#### RECORDS PROVIDED:
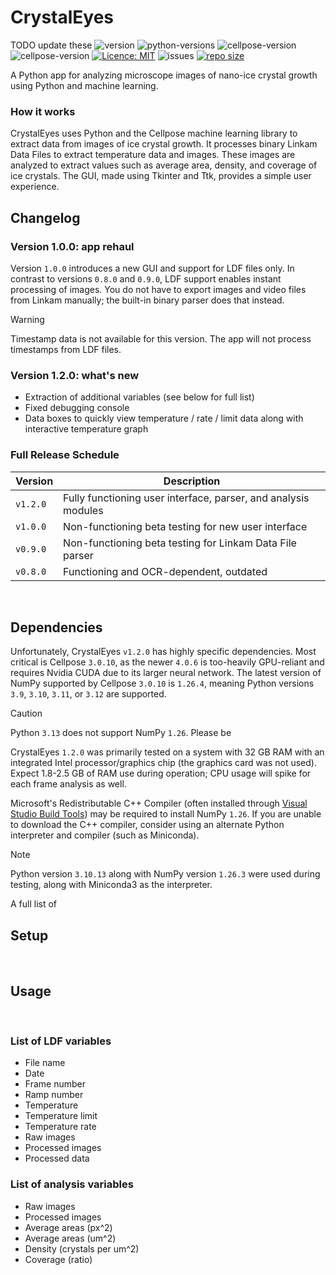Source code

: # CrystalEyes

TODO update these
![version](https://img.shields.io/badge/release-v1.0.0-blue)
![python-versions](https://img.shields.io/badge/python-3.9_%7C_3.10_%7C_3.11_%7C_3.12-limegreen)
![cellpose-version](https://img.shields.io/badge/cellpose-3.0.10-red)
![cellpose-version](https://img.shields.io/badge/NumPy-1.26-red)
[![Licence: MIT](https://img.shields.io/github/license/i30101/CrystalEyes-v1.0.0)](https://github.com/i30101/CrystalEyes-v1.0.0/blob/master/LICENSE)
![issues](https://img.shields.io/github/issues/i30101/CrystalEyes-v1.0.0)
[![repo size](https://img.shields.io/github/repo-size/i30101/CrystalEyes-v1.0.0)](https://github.com/i30101/CrystalEyes-v1.0.0/)
<br>


A Python app for analyzing microscope images of nano-ice crystal growth using Python and machine learning.

### How it works
CrystalEyes uses Python and the Cellpose machine learning library to extract data from images of ice crystal growth. It processes binary Linkam Data Files to extract temperature data and images. These images are analyzed to extract values such as average area, density, and coverage of ice crystals. The GUI, made using Tkinter and Ttk, provides a simple user experience.
<br>




## Changelog

### Version 1.0.0: app rehaul
Version `1.0.0` introduces a new GUI and support for LDF files only. In contrast to versions `0.8.0` and `0.9.0`, LDF support enables instant processing of images. You do not have to export images and video files from Linkam manually; the built-in binary parser does that instead. 

> [!WARNING]
> Timestamp data is not available for this version. The app will not process timestamps from LDF files.

### Version 1.2.0: what's new
- Extraction of additional variables (see below for full list)
- Fixed debugging console
- Data boxes to quickly view temperature / rate / limit data along with interactive temperature graph

### Full Release Schedule

| Version  | Description                                                    | 
|----------|----------------------------------------------------------------| 
| `v1.2.0` | Fully functioning user interface, parser, and analysis modules |
| `v1.0.0` | Non-functioning beta testing for new user interface            |
| `v0.9.0` | Non-functioning beta testing for Linkam Data File parser       |
| `v0.8.0` | Functioning and OCR-dependent, outdated                        |
<br>



## Dependencies
Unfortunately, CrystalEyes `v1.2.0` has highly specific dependencies. Most critical is Cellpose `3.0.10`, as the newer `4.0.6` is too-heavily GPU-reliant and requires Nvidia CUDA due to its larger neural network. The latest version of NumPy supported by Cellpose `3.0.10` is `1.26.4`, meaning Python versions `3.9`, `3.10`, `3.11`, or `3.12` are supported. 

> [!CAUTION]
> Python `3.13` does not support NumPy `1.26`. Please be 

CrystalEyes `1.2.0` was primarily tested on a system with 32 GB RAM with an integrated Intel processor/graphics chip (the graphics card was not used). Expect 1.8-2.5 GB of RAM use during operation; CPU usage will spike for each frame analysis as well.

Microsoft's Redistributable C++ Compiler (often installed through [Visual Studio Build Tools](https://visualstudio.microsoft.com/downloads/?q=build+tools)) may be required to install NumPy `1.26`. If you are unable to download the C++ compiler, consider using an alternate Python interpreter and compiler (such as Miniconda). 

> [!NOTE]
> Python version `3.10.13` along with NumPy version `1.26.3` were used during testing, along with Miniconda3 as the interpreter.

A full list of 
<br>


## Setup

<br>


## Usage

<br>


### List of LDF variables
- File name
- Date
- Frame number
- Ramp number
- Temperature
- Temperature limit
- Temperature rate
- Raw images
- Processed images
- Processed data


### List of analysis variables
- Raw images
- Processed images
- Average areas (px^2)
- Average areas (um^2)
- Density (crystals per um^2)
- Coverage (ratio)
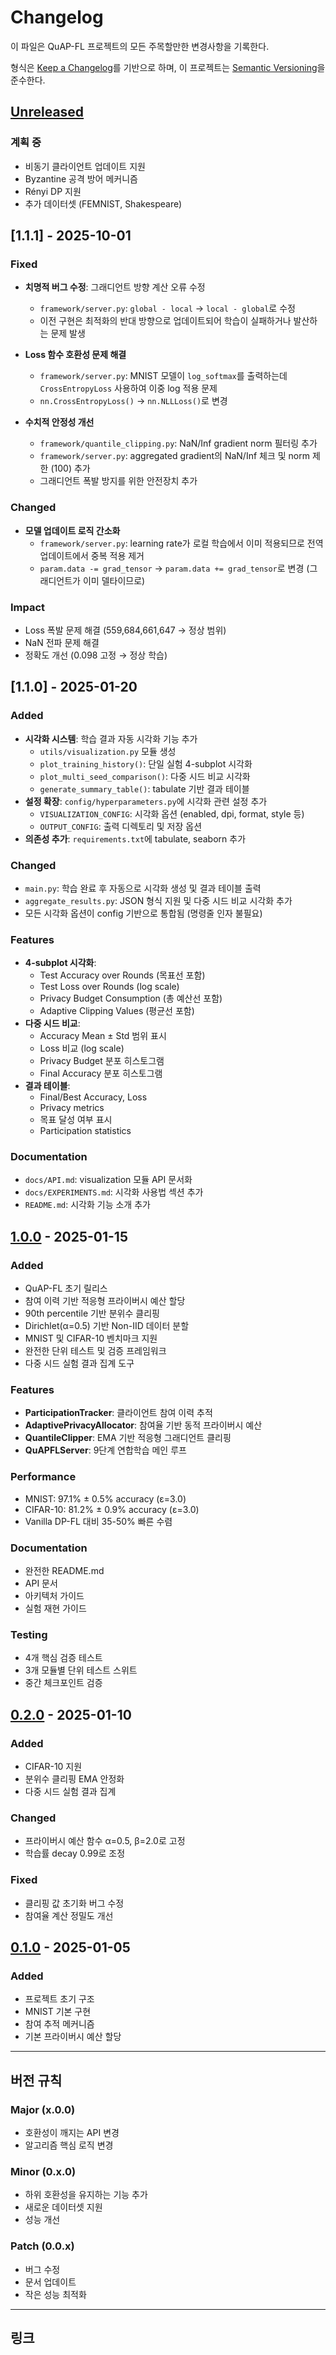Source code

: # Changelog

이 파일은 QuAP-FL 프로젝트의 모든 주목할만한 변경사항을 기록한다.

형식은 [Keep a Changelog](https://keepachangelog.com/ko/1.0.0/)를 기반으로 하며,
이 프로젝트는 [Semantic Versioning](https://semver.org/lang/ko/)을 준수한다.

## [Unreleased]

### 계획 중
- 비동기 클라이언트 업데이트 지원
- Byzantine 공격 방어 메커니즘
- Rényi DP 지원
- 추가 데이터셋 (FEMNIST, Shakespeare)

## [1.1.1] - 2025-10-01

### Fixed
- **치명적 버그 수정**: 그래디언트 방향 계산 오류 수정
  - `framework/server.py`: `global - local` → `local - global`로 수정
  - 이전 구현은 최적화의 반대 방향으로 업데이트되어 학습이 실패하거나 발산하는 문제 발생

- **Loss 함수 호환성 문제 해결**
  - `framework/server.py`: MNIST 모델이 `log_softmax`를 출력하는데 `CrossEntropyLoss` 사용하여 이중 log 적용 문제
  - `nn.CrossEntropyLoss()` → `nn.NLLLoss()`로 변경

- **수치적 안정성 개선**
  - `framework/quantile_clipping.py`: NaN/Inf gradient norm 필터링 추가
  - `framework/server.py`: aggregated gradient의 NaN/Inf 체크 및 norm 제한 (100) 추가
  - 그래디언트 폭발 방지를 위한 안전장치 추가

### Changed
- **모델 업데이트 로직 간소화**
  - `framework/server.py`: learning rate가 로컬 학습에서 이미 적용되므로 전역 업데이트에서 중복 적용 제거
  - `param.data -= grad_tensor` → `param.data += grad_tensor`로 변경 (그래디언트가 이미 델타이므로)

### Impact
- Loss 폭발 문제 해결 (559,684,661,647 → 정상 범위)
- NaN 전파 문제 해결
- 정확도 개선 (0.098 고정 → 정상 학습)

## [1.1.0] - 2025-01-20

### Added
- **시각화 시스템**: 학습 결과 자동 시각화 기능 추가
  - `utils/visualization.py` 모듈 생성
  - `plot_training_history()`: 단일 실험 4-subplot 시각화
  - `plot_multi_seed_comparison()`: 다중 시드 비교 시각화
  - `generate_summary_table()`: tabulate 기반 결과 테이블
- **설정 확장**: `config/hyperparameters.py`에 시각화 관련 설정 추가
  - `VISUALIZATION_CONFIG`: 시각화 옵션 (enabled, dpi, format, style 등)
  - `OUTPUT_CONFIG`: 출력 디렉토리 및 저장 옵션
- **의존성 추가**: `requirements.txt`에 tabulate, seaborn 추가

### Changed
- `main.py`: 학습 완료 후 자동으로 시각화 생성 및 결과 테이블 출력
- `aggregate_results.py`: JSON 형식 지원 및 다중 시드 비교 시각화 추가
- 모든 시각화 옵션이 config 기반으로 통합됨 (명령줄 인자 불필요)

### Features
- **4-subplot 시각화**:
  - Test Accuracy over Rounds (목표선 포함)
  - Test Loss over Rounds (log scale)
  - Privacy Budget Consumption (총 예산선 포함)
  - Adaptive Clipping Values (평균선 포함)
- **다중 시드 비교**:
  - Accuracy Mean ± Std 범위 표시
  - Loss 비교 (log scale)
  - Privacy Budget 분포 히스토그램
  - Final Accuracy 분포 히스토그램
- **결과 테이블**:
  - Final/Best Accuracy, Loss
  - Privacy metrics
  - 목표 달성 여부 표시
  - Participation statistics

### Documentation
- `docs/API.md`: visualization 모듈 API 문서화
- `docs/EXPERIMENTS.md`: 시각화 사용법 섹션 추가
- `README.md`: 시각화 기능 소개 추가

## [1.0.0] - 2025-01-15

### Added
- QuAP-FL 초기 릴리스
- 참여 이력 기반 적응형 프라이버시 예산 할당
- 90th percentile 기반 분위수 클리핑
- Dirichlet(α=0.5) 기반 Non-IID 데이터 분할
- MNIST 및 CIFAR-10 벤치마크 지원
- 완전한 단위 테스트 및 검증 프레임워크
- 다중 시드 실험 결과 집계 도구

### Features
- **ParticipationTracker**: 클라이언트 참여 이력 추적
- **AdaptivePrivacyAllocator**: 참여율 기반 동적 프라이버시 예산
- **QuantileClipper**: EMA 기반 적응형 그래디언트 클리핑
- **QuAPFLServer**: 9단계 연합학습 메인 루프

### Performance
- MNIST: 97.1% ± 0.5% accuracy (ε=3.0)
- CIFAR-10: 81.2% ± 0.9% accuracy (ε=3.0)
- Vanilla DP-FL 대비 35-50% 빠른 수렴

### Documentation
- 완전한 README.md
- API 문서
- 아키텍처 가이드
- 실험 재현 가이드

### Testing
- 4개 핵심 검증 테스트
- 3개 모듈별 단위 테스트 스위트
- 중간 체크포인트 검증

## [0.2.0] - 2025-01-10

### Added
- CIFAR-10 지원
- 분위수 클리핑 EMA 안정화
- 다중 시드 실험 결과 집계

### Changed
- 프라이버시 예산 함수 α=0.5, β=2.0로 고정
- 학습률 decay 0.99로 조정

### Fixed
- 클리핑 값 초기화 버그 수정
- 참여율 계산 정밀도 개선

## [0.1.0] - 2025-01-05

### Added
- 프로젝트 초기 구조
- MNIST 기본 구현
- 참여 추적 메커니즘
- 기본 프라이버시 예산 할당

---

## 버전 규칙

### Major (x.0.0)
- 호환성이 깨지는 API 변경
- 알고리즘 핵심 로직 변경

### Minor (0.x.0)
- 하위 호환성을 유지하는 기능 추가
- 새로운 데이터셋 지원
- 성능 개선

### Patch (0.0.x)
- 버그 수정
- 문서 업데이트
- 작은 성능 최적화

---

## 링크

[Unreleased]: https://github.com/your-username/quap-fl/compare/v1.0.0...HEAD
[1.0.0]: https://github.com/your-username/quap-fl/compare/v0.2.0...v1.0.0
[0.2.0]: https://github.com/your-username/quap-fl/compare/v0.1.0...v0.2.0
[0.1.0]: https://github.com/your-username/quap-fl/releases/tag/v0.1.0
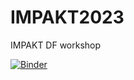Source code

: # IMPAKT2023
IMPAKT DF workshop

[![Binder](https://mybinder.org/badge_logo.svg)](https://mybinder.org/v2/gh/artificialnouveau/IMPAKT2023/HEAD)

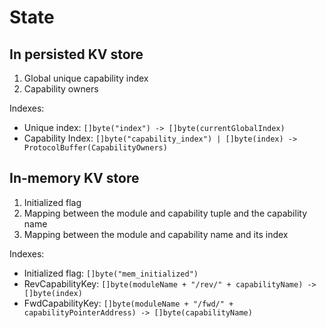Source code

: <!--
order: 2
-->

# State
## In persisted KV store

1. Global unique capability index
2. Capability owners

Indexes:

* Unique index: `[]byte("index") -> []byte(currentGlobalIndex)`
* Capability Index: `[]byte("capability_index") | []byte(index) -> ProtocolBuffer(CapabilityOwners)`

## In-memory KV store

1. Initialized flag
2. Mapping between the module and capability tuple and the capability name
3. Mapping between the module and capability name and its index

Indexes:

* Initialized flag: `[]byte("mem_initialized")`
* RevCapabilityKey: `[]byte(moduleName + "/rev/" + capabilityName) -> []byte(index)`
* FwdCapabilityKey: `[]byte(moduleName + "/fwd/" + capabilityPointerAddress) -> []byte(capabilityName)`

#### THE TASK:
List every line from the entries above in which "framework" appears.

#### EXERCISE OUTPUT:
  - `framework/server.py`: `global - local` → `local - global`로 수정
  - `framework/server.py`: MNIST 모델이 `log_softmax`를 출력하는데 `CrossEntropyLoss` 사용하여 이중 log 적용 문제
  - `framework/quantile_clipping.py`: NaN/Inf gradient norm 필터링 추가
  - `framework/server.py`: aggregated gradient의 NaN/Inf 체크 및 norm 제한 (100) 추가
  - `framework/server.py`: learning rate가 로컬 학습에서 이미 적용되므로 전역 업데이트에서 중복 적용 제거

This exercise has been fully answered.